Helmholtz Centre Potsdam
GFZ German Research Centre for Geosciences
Abstract (EDOC: 14444)
We study seismic anisotropy along the Dead Sea Transform fault (DST) by shear-wave splitting analysis of SKS and SKKS waveforms recorded at a dense network of broad-band and short-period stations of the DESIRE experiment. The DST accommodates the relative motion between Africa and Arabia through a sinistral strike-slip motion. The Dead Sea is a pull-apart basin formed along the DST as a result of stepwise fault-normal displacement. The DESIRE array of stations cover this portion of the DST. We measured the splitting parameters (delay times between the fast and slow components of the shear wave and fast polarization direction) in different period bands. We observed consistent fast polarization directions varying from N14W to N19E at different stations and delay times ranging between 1.0 and 2.5 s. Our preliminary examination reveals that the splitting parameters do not exhibit significant frequency dependence. However, we observe variations in the splitting parameters (mostly delay times) along an E-W profile crossing the DST, with smaller delay times in the middle of the profile, within the surface exposure of the DST shear zone, and with two lobes of relatively large delay times on both sides of the central region.

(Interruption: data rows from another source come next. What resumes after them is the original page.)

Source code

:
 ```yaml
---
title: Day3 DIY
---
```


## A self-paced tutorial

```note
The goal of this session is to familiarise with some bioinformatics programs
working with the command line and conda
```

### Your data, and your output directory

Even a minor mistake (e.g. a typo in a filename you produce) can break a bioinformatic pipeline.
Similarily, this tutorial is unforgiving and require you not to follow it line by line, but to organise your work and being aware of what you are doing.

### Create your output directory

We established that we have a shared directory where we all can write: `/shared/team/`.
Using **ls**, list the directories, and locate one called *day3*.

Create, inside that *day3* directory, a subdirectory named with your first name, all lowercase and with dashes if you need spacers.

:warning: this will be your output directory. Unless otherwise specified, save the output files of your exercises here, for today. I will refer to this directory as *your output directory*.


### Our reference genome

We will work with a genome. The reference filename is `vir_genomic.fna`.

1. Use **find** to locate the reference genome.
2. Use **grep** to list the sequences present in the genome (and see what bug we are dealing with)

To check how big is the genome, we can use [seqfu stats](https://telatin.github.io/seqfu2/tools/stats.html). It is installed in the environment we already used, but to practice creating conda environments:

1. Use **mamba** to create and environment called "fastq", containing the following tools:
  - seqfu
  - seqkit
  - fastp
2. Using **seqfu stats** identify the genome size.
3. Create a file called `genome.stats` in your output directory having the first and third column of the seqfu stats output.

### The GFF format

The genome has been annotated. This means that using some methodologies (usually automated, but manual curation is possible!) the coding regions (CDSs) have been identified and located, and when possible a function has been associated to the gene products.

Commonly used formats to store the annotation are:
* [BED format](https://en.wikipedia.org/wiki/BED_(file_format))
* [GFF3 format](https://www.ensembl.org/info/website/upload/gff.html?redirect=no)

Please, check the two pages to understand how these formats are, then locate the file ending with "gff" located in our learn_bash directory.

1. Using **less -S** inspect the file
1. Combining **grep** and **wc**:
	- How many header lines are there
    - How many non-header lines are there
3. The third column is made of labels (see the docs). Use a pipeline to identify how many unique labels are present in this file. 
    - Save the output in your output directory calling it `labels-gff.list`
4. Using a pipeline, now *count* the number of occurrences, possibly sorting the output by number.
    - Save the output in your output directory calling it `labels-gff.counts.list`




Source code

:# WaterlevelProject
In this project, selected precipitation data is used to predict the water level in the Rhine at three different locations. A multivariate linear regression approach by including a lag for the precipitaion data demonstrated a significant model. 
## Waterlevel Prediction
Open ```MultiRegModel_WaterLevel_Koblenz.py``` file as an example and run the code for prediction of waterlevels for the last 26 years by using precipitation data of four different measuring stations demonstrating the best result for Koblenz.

The fast polarization directions along this profile change from a dominant NNW trend in the western side of the DST to a general N-S orientation in the central part and a dominant NNE trend to the east. Waveform modeling is required to infer the lateral and depth variations of the strength and orientation of anisotropy in the crust and upper mantle from these observations. We will also complement our results with the data from the DESERT experiment to provide an overall pattern of seismic anisotropy and structural fabric beneath the DST and surrounding regions from the north of the Dead Sea down to the Red sea.
(2009): New constraints on seismic anisotropy along the Dead Sea transform fault. AGU 2009 Fall Meeting (San Francisco 2009).